A few weeks back I was tasked with locating a specific database trigger. That seems simple enough, right? Well, in this case no one knew exactly which trigger I was looking for. You could call it a needle in a haystack, but maybe that’s not quite the best analogy. In this case we weren’t exactly sure if a trigger was the source of the issue we were investigating but all signs pointed to it being a very likely possibility. It was one of those scenarios where you aren’t quite sure what you’re looking for but once you see it, you just know. Data in multiple tables was being modified once it was hitting the database and causing some serious reporting issues.
If you’re working within Microsoft SQL Management Studio, going through all your triggers can be a bit of a tedious process, even if you know which tables are being affected. Unlike stored procedures which are all stored in a single list on each database, triggers reside on an individual table so sifting through all of them requires you to select each individual table. Needless to say this can be a bit tedious or just down right annoying.
The best method for retrieving all your database triggers is to pull them from the sysobjects DMV. So instead of sifting through numerous tables I scripted out the following code.
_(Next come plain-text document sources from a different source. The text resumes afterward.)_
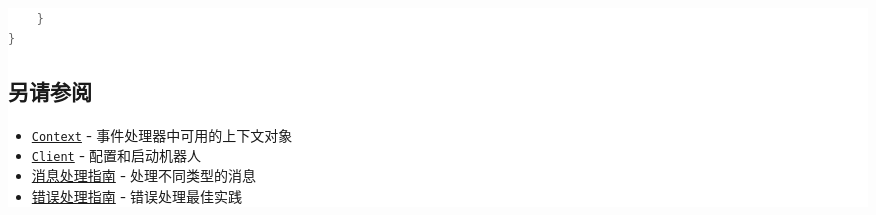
 ```rust
    }
}
```

## 另请参阅

- [`Context`](./context.md) - 事件处理器中可用的上下文对象
- [`Client`](./client.md) - 配置和启动机器人
- [消息处理指南](/zh/guide/messages.md) - 处理不同类型的消息
- [错误处理指南](/zh/guide/error-handling.md) - 错误处理最佳实践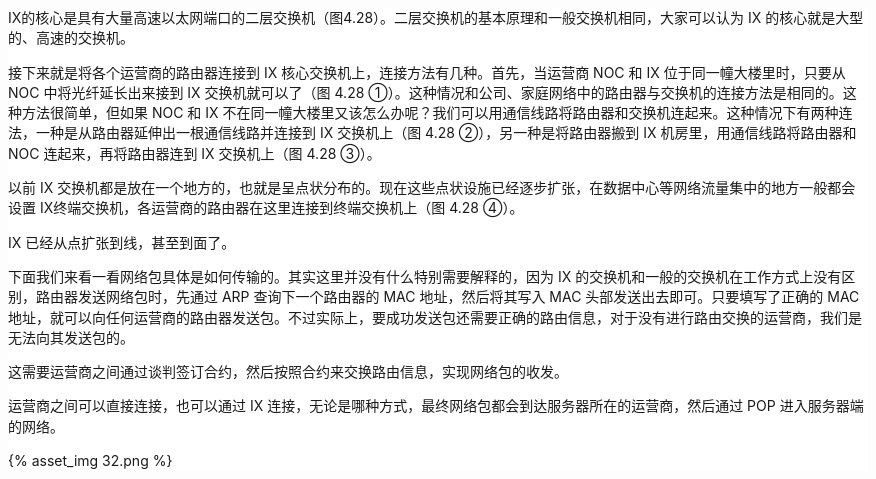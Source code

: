 IX的核心是具有大量高速以太网端口的二层交换机（图4.28）。二层交换机的基本原理和一般交换机相同，大家可以认为 IX 的核心就是大型的、高速的交换机。

接下来就是将各个运营商的路由器连接到 IX 核心交换机上，连接方法有几种。首先，当运营商 NOC 和 IX 位于同一幢大楼里时，只要从 NOC 中将光纤延长出来接到 IX 交换机就可以了（图 4.28 ①）。这种情况和公司、家庭网络中的路由器与交换机的连接方法是相同的。这种方法很简单，但如果 NOC 和 IX 不在同一幢大楼里又该怎么办呢？我们可以用通信线路将路由器和交换机连起来。这种情况下有两种连法，一种是从路由器延伸出一根通信线路并连接到 IX 交换机上（图 4.28 ②），另一种是将路由器搬到 IX 机房里，用通信线路将路由器和 NOC 连起来，再将路由器连到 IX 交换机上（图 4.28 ③）。

以前 IX 交换机都是放在一个地方的，也就是呈点状分布的。现在这些点状设施已经逐步扩张，在数据中心等网络流量集中的地方一般都会设置 IX终端交换机，各运营商的路由器在这里连接到终端交换机上（图 4.28 ④）。

IX 已经从点扩张到线，甚至到面了。

下面我们来看一看网络包具体是如何传输的。其实这里并没有什么特别需要解释的，因为 IX 的交换机和一般的交换机在工作方式上没有区别，路由器发送网络包时，先通过 ARP 查询下一个路由器的 MAC 地址，然后将其写入 MAC 头部发送出去即可。只要填写了正确的 MAC 地址，就可以向任何运营商的路由器发送包。不过实际上，要成功发送包还需要正确的路由信息，对于没有进行路由交换的运营商，我们是无法向其发送包的。

这需要运营商之间通过谈判签订合约，然后按照合约来交换路由信息，实现网络包的收发。

运营商之间可以直接连接，也可以通过 IX 连接，无论是哪种方式，最终网络包都会到达服务器所在的运营商，然后通过 POP 进入服务器端的网络。

{% asset_img 32.png %}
I’ve actually modified it a bit for this example to make it more broad to pull back all triggers on the database but if you know which tables are being affected you can easily insert a WHERE clause to narrow down the results.
SELECT sysobjects.name AS TriggerName,
USER_NAME(sysobjects.uid) AS TriggerOwner,
s.name AS table_schema,
OBJECT_NAME(parent_obj) AS TableName,
OBJECTPROPERTY( id, 'ExecIsUpdateTrigger') AS 'Update',
OBJECTPROPERTY( id, 'ExecIsDeleteTrigger') AS 'Delete',
OBJECTPROPERTY( id, 'ExecIsInsertTrigger') AS 'Insert',
OBJECTPROPERTY( id, 'ExecIsAfterTrigger') AS 'After',
OBJECTPROPERTY( id, 'ExecIsInsteadOfTrigger') AS 'InsteadOf',
CASE (OBJECTPROPERTY(id, 'ExecIsTriggerDisabled'))
WHEN 0 THEN 'Enabled'
WHEN 1 THEN 'Disabled'
END AS TriggerStatus
INNER JOIN sysusers ON sysobjects.uid = sysusers.uid
INNER JOIN sys.tables t ON sysobjects.parent_obj = t.object_id
INNER JOIN sys.schemas s ON t.schema_id = s.schema_id
WHERE sysobjects.type = 'TR'
With a few JOINS you can even grab some additional information that will help you get a good idea of the permissions and ownership of each trigger.
I also wanted to know if each trigger was enabled. Since the data is actually referenced in such a way where 1 = disabled and 0 = enabled, which is counter to what you would normally expect, I simplified the data a bit by setting it to either Enabled or Disabled to avoid any confusion.